__Work item__:
Print this span of the material below exactly: the line with "Thus it suffices to show that", the line with "ascending chain condition.", and every line between them, but nothing else.

>>>>>

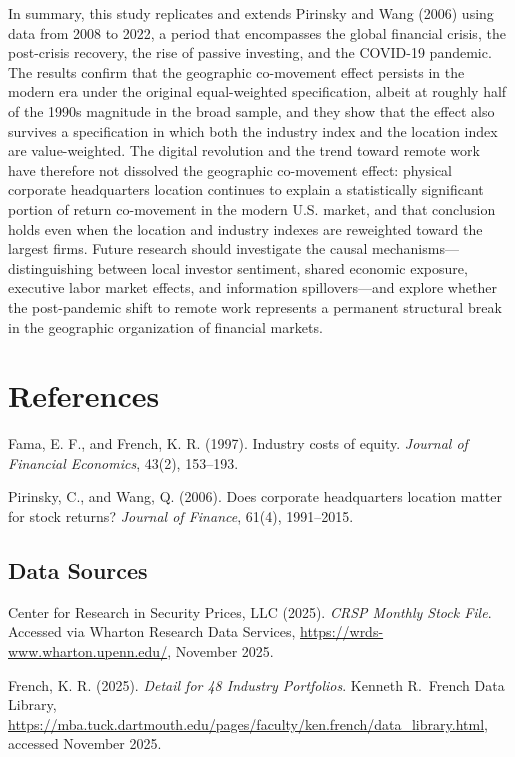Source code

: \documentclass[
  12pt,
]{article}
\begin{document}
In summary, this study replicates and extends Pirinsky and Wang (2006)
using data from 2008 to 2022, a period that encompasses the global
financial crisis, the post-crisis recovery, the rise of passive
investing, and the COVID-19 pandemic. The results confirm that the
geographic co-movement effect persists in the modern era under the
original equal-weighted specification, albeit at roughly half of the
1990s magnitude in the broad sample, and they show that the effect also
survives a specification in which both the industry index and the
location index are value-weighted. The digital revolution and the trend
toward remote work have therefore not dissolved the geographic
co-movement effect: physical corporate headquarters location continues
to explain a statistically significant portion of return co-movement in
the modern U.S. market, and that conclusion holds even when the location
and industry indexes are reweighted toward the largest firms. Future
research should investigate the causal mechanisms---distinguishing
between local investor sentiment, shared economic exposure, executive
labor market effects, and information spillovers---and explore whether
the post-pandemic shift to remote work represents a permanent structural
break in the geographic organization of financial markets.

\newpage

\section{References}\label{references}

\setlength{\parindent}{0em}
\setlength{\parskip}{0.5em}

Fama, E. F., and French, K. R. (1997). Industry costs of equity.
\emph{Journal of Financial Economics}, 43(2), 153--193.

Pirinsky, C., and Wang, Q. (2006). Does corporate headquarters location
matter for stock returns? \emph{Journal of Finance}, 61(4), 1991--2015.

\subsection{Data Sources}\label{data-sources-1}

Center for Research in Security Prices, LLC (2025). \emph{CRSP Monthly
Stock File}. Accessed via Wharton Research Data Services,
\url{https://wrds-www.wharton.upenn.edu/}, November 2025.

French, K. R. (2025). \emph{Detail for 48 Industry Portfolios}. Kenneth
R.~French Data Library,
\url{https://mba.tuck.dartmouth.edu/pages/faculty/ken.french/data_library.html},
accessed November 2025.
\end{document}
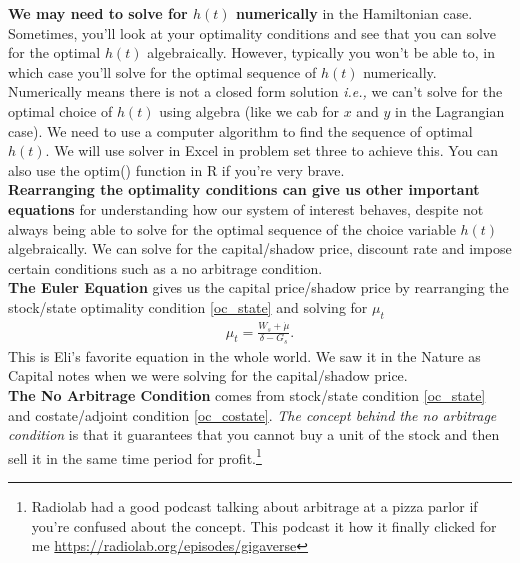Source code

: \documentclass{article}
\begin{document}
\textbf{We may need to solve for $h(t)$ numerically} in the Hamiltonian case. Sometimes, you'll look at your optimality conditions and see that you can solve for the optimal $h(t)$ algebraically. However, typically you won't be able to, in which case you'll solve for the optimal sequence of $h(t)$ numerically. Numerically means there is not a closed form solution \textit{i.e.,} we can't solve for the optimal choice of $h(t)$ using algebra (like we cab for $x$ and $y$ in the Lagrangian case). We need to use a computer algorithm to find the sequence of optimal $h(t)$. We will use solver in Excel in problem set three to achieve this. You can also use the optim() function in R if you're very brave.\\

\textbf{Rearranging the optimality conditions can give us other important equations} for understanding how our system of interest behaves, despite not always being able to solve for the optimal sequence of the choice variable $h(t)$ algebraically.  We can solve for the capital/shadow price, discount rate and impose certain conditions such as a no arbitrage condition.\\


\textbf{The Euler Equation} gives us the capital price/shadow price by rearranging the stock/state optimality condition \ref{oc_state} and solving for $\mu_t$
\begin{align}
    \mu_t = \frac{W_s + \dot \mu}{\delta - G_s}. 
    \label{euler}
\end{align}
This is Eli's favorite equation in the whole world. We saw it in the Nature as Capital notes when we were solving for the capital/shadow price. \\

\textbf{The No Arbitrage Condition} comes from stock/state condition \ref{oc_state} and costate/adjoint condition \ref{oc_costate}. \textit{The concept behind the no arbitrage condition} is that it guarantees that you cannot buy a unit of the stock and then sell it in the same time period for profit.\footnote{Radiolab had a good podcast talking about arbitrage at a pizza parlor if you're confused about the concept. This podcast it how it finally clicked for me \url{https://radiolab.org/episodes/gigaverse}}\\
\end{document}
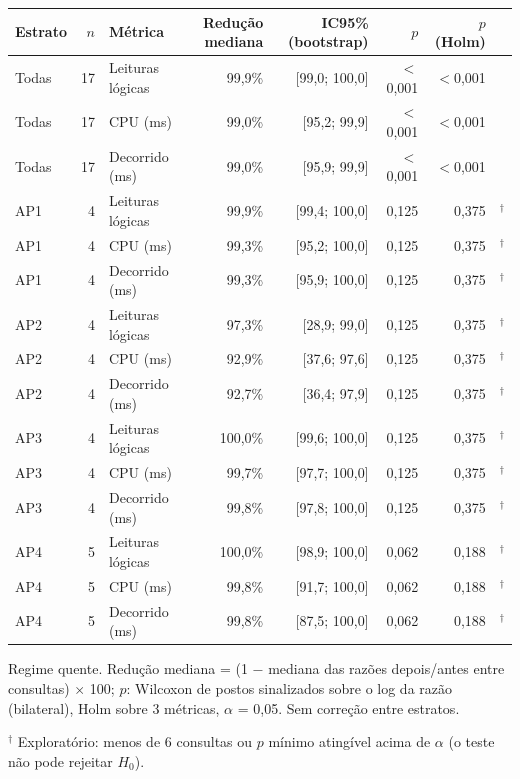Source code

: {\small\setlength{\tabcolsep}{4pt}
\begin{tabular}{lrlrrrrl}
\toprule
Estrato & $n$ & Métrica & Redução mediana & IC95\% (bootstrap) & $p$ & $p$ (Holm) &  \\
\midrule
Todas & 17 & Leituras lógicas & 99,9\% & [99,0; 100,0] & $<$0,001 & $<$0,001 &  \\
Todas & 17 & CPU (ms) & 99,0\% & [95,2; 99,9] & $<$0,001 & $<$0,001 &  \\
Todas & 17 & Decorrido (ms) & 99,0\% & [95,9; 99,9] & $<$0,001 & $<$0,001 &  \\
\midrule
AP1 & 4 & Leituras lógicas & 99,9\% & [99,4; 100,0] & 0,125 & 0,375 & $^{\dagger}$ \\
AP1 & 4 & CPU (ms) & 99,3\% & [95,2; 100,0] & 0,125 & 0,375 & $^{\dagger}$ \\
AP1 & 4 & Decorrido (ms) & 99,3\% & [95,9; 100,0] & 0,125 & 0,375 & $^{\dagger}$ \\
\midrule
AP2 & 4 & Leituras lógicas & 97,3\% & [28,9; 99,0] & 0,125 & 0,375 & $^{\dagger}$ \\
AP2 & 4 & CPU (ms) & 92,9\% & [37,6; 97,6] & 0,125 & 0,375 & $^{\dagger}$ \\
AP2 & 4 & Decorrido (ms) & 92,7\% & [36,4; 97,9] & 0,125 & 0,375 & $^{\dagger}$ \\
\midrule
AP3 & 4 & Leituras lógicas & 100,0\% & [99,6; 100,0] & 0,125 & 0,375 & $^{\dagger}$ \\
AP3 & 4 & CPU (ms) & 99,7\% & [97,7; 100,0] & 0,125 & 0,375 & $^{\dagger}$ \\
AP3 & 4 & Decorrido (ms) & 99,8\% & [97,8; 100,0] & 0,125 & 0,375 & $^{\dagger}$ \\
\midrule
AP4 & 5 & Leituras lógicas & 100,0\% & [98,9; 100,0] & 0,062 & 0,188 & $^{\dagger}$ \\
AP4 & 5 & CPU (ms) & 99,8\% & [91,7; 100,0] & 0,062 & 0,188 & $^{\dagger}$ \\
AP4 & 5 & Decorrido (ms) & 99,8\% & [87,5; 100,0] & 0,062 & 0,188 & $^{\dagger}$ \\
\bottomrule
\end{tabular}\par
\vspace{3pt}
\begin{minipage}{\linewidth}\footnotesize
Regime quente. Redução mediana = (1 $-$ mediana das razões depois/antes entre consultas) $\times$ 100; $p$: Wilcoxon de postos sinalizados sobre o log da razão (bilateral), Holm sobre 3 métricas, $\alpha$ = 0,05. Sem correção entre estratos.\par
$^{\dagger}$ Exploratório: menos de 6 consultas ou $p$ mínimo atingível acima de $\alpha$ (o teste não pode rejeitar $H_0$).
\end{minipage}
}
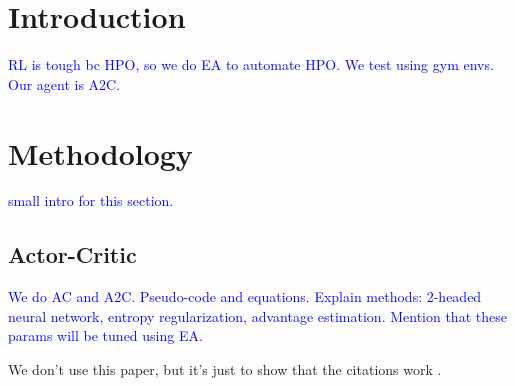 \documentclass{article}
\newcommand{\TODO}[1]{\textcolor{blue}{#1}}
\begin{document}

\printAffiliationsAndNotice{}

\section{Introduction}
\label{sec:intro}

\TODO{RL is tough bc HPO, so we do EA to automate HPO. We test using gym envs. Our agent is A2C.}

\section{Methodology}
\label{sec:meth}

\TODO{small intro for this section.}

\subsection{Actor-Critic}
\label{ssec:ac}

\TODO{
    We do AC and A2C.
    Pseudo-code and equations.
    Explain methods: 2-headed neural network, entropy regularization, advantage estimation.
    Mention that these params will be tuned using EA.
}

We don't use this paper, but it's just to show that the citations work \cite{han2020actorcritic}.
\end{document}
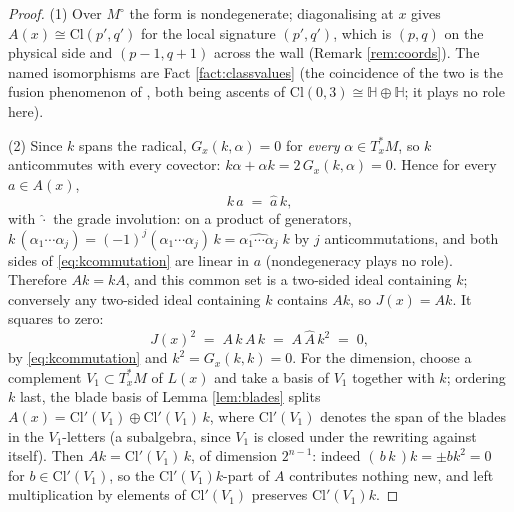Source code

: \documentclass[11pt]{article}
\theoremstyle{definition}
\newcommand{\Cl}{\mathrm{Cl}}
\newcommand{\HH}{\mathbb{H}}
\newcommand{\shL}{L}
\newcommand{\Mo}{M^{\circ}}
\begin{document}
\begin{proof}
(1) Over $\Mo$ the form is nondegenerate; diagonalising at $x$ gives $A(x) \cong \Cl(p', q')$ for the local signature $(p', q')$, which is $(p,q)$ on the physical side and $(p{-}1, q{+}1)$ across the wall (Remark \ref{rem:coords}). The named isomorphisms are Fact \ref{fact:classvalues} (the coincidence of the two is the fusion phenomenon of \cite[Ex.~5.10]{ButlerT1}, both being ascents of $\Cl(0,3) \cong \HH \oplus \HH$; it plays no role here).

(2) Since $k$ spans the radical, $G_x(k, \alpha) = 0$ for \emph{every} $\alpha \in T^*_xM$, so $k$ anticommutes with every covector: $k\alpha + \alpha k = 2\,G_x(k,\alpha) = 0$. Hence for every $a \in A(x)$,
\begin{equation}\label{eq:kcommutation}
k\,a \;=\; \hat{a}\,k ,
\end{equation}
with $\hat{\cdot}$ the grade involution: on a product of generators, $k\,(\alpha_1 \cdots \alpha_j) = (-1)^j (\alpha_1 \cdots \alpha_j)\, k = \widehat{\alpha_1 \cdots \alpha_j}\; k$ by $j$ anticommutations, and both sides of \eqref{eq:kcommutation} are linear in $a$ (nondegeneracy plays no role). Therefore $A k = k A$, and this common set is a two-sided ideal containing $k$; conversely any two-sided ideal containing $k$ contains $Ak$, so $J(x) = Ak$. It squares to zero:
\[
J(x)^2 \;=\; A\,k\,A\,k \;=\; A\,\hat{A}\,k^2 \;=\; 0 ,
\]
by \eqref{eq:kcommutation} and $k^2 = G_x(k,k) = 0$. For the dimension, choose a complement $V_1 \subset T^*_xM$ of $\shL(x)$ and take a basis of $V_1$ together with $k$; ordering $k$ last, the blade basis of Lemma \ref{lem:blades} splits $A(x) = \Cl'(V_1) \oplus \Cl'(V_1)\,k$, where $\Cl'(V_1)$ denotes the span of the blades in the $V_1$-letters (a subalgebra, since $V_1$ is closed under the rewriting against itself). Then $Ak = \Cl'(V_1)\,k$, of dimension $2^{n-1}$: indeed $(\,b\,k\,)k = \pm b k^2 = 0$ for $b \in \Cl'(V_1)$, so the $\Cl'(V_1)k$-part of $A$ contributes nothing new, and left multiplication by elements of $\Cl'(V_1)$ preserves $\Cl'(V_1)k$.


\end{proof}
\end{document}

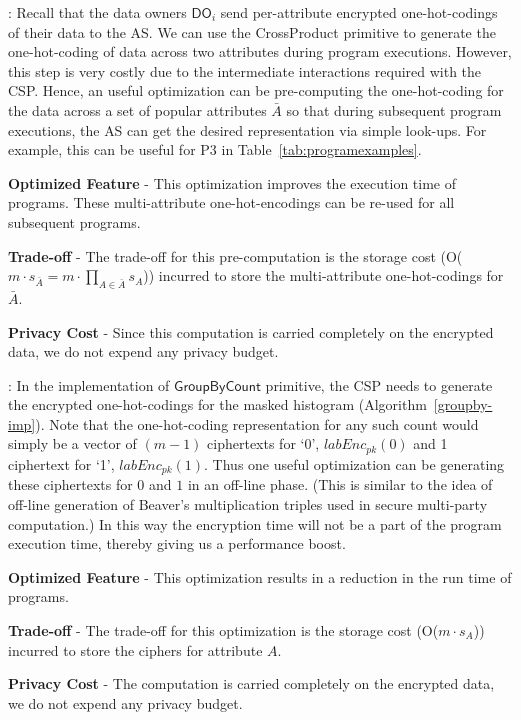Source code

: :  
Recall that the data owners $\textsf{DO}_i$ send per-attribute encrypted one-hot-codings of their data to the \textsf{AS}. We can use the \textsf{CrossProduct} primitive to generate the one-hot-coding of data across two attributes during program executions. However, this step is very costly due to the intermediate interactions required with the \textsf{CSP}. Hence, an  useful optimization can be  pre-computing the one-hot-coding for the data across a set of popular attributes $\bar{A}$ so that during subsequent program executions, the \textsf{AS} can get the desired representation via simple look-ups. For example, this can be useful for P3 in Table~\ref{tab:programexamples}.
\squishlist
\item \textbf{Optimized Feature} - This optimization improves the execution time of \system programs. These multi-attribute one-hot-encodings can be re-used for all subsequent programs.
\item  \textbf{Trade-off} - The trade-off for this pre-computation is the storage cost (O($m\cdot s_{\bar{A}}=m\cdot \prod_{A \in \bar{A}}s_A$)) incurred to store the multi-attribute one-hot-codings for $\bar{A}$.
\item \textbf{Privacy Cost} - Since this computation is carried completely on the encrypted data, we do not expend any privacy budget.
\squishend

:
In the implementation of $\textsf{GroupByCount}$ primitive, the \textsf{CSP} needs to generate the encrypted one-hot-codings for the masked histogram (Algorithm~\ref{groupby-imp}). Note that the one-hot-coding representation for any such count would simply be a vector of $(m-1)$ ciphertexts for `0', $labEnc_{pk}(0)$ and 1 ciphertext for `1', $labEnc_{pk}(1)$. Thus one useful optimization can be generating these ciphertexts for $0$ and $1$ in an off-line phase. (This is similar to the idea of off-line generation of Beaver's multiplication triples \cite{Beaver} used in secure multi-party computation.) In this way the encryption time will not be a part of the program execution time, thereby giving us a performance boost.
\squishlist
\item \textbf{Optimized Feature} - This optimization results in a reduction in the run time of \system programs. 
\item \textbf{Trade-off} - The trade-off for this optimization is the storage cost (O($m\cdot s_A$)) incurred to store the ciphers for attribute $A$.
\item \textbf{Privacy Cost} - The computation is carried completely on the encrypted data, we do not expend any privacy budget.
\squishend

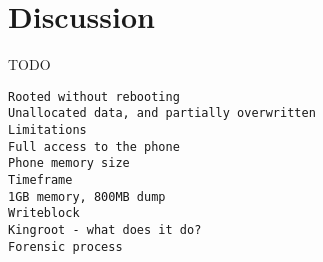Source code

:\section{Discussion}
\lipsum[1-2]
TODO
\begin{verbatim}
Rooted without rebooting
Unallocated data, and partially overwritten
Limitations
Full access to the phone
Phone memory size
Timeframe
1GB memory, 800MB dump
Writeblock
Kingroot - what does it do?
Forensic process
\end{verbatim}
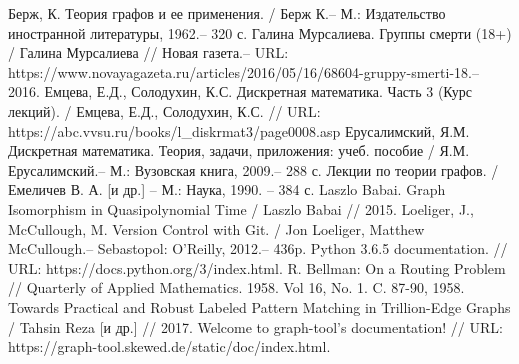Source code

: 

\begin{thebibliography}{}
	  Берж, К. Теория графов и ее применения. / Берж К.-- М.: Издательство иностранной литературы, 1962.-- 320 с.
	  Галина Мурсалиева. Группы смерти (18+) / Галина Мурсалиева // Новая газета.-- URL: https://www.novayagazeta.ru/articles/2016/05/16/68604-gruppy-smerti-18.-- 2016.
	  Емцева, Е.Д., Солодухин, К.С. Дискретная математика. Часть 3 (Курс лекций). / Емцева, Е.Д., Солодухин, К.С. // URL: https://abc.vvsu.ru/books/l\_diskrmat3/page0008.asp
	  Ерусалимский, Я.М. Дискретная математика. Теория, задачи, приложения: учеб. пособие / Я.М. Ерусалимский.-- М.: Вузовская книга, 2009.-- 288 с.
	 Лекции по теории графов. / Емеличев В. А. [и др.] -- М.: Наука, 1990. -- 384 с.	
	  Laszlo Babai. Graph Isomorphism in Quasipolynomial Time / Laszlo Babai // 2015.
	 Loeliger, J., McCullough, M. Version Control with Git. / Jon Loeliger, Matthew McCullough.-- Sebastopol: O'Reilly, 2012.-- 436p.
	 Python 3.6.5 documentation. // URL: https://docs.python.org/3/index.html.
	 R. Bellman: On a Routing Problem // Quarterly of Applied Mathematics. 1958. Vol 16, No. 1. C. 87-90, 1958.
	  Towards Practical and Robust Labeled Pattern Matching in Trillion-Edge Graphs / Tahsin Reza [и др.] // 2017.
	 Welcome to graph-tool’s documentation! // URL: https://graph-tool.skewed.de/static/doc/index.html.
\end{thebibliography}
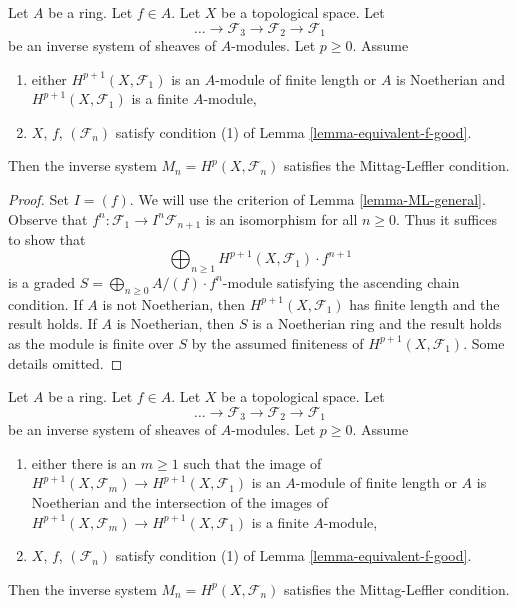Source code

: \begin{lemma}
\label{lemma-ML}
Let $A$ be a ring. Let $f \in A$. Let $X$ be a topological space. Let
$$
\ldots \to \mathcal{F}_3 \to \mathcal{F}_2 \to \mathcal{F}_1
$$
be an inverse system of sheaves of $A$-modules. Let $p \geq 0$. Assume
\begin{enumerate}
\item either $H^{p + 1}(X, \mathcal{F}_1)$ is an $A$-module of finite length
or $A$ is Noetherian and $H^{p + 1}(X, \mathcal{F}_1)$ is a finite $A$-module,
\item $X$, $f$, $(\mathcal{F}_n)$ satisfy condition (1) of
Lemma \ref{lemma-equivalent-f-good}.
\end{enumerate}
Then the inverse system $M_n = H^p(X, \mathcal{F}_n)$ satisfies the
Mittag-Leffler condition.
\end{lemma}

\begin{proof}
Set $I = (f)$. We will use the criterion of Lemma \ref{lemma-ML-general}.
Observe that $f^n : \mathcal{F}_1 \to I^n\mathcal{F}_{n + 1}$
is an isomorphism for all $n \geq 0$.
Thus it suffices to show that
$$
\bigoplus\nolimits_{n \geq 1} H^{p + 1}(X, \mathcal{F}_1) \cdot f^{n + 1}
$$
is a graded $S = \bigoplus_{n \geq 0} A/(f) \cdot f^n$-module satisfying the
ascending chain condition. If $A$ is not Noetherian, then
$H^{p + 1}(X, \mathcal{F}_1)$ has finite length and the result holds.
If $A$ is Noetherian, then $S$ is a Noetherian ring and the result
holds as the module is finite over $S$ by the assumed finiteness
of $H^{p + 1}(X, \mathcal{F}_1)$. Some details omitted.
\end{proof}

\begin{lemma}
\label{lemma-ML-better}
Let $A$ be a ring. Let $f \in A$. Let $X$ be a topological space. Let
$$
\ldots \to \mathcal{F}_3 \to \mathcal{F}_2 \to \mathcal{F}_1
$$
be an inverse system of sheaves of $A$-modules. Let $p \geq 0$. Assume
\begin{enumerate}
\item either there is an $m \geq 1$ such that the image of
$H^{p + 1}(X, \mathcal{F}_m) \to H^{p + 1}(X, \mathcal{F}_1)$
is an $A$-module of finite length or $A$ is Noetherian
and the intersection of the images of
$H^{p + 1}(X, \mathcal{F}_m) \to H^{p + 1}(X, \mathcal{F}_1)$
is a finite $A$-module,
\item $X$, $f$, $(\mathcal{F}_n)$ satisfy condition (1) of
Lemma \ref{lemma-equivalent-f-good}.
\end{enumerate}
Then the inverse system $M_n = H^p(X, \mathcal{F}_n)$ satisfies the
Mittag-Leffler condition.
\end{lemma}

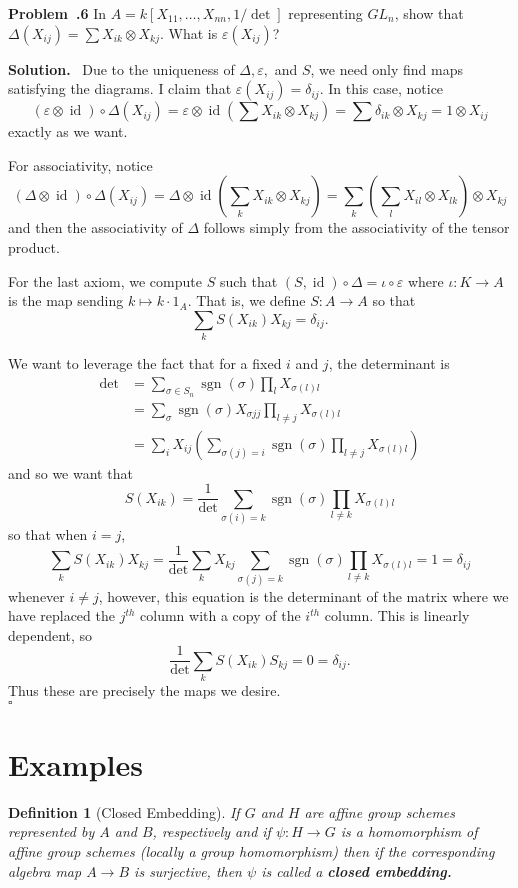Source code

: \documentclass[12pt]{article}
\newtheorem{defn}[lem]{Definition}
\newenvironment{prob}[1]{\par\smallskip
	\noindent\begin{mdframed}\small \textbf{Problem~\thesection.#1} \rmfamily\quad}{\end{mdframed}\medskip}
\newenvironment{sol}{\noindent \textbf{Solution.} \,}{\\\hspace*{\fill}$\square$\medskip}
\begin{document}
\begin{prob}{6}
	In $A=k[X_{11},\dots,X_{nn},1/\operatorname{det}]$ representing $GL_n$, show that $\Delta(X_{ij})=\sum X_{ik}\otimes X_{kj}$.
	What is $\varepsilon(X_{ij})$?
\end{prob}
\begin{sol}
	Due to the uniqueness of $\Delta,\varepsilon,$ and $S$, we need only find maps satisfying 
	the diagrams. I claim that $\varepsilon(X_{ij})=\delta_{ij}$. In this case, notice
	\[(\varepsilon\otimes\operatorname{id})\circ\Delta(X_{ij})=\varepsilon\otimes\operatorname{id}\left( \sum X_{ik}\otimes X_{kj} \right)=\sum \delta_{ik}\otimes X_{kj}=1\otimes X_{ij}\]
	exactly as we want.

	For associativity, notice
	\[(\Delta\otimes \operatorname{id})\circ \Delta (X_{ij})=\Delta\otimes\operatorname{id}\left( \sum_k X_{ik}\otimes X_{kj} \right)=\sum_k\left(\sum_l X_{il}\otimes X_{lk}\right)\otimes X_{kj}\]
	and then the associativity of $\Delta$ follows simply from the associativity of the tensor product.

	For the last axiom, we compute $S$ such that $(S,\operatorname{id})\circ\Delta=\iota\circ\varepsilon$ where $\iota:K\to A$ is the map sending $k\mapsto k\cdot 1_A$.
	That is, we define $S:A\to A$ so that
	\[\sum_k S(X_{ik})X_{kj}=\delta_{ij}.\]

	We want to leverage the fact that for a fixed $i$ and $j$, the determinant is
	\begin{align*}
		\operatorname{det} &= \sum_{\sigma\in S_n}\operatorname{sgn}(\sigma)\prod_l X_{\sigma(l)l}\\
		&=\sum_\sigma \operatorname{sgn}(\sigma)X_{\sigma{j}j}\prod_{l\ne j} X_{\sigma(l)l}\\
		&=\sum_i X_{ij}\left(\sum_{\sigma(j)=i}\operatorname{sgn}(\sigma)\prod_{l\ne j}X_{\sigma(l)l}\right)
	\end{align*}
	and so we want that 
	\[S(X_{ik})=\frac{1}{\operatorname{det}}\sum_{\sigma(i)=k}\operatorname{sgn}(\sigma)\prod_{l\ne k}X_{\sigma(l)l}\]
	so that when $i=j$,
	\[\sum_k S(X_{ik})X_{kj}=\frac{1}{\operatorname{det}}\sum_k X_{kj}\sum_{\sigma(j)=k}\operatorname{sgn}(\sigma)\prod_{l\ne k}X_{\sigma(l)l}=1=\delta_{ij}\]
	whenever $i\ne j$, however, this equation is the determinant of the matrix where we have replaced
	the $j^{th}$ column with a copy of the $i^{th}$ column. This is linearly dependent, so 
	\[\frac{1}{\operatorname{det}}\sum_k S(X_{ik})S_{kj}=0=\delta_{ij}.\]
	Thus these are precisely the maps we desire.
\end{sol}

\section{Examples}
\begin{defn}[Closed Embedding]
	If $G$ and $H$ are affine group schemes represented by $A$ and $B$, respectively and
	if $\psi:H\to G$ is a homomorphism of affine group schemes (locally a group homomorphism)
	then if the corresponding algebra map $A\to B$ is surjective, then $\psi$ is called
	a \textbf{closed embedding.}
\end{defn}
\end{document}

<<<<<

__Result for this exercise__:
Thus it suffices to show that
$$
\bigoplus\nolimits_{n \geq 1} H^{p + 1}(X, \mathcal{F}_1) \cdot f^{n + 1}
$$
is a graded $S = \bigoplus_{n \geq 0} A/(f) \cdot f^n$-module satisfying the
ascending chain condition. If $A$ is not Noetherian, then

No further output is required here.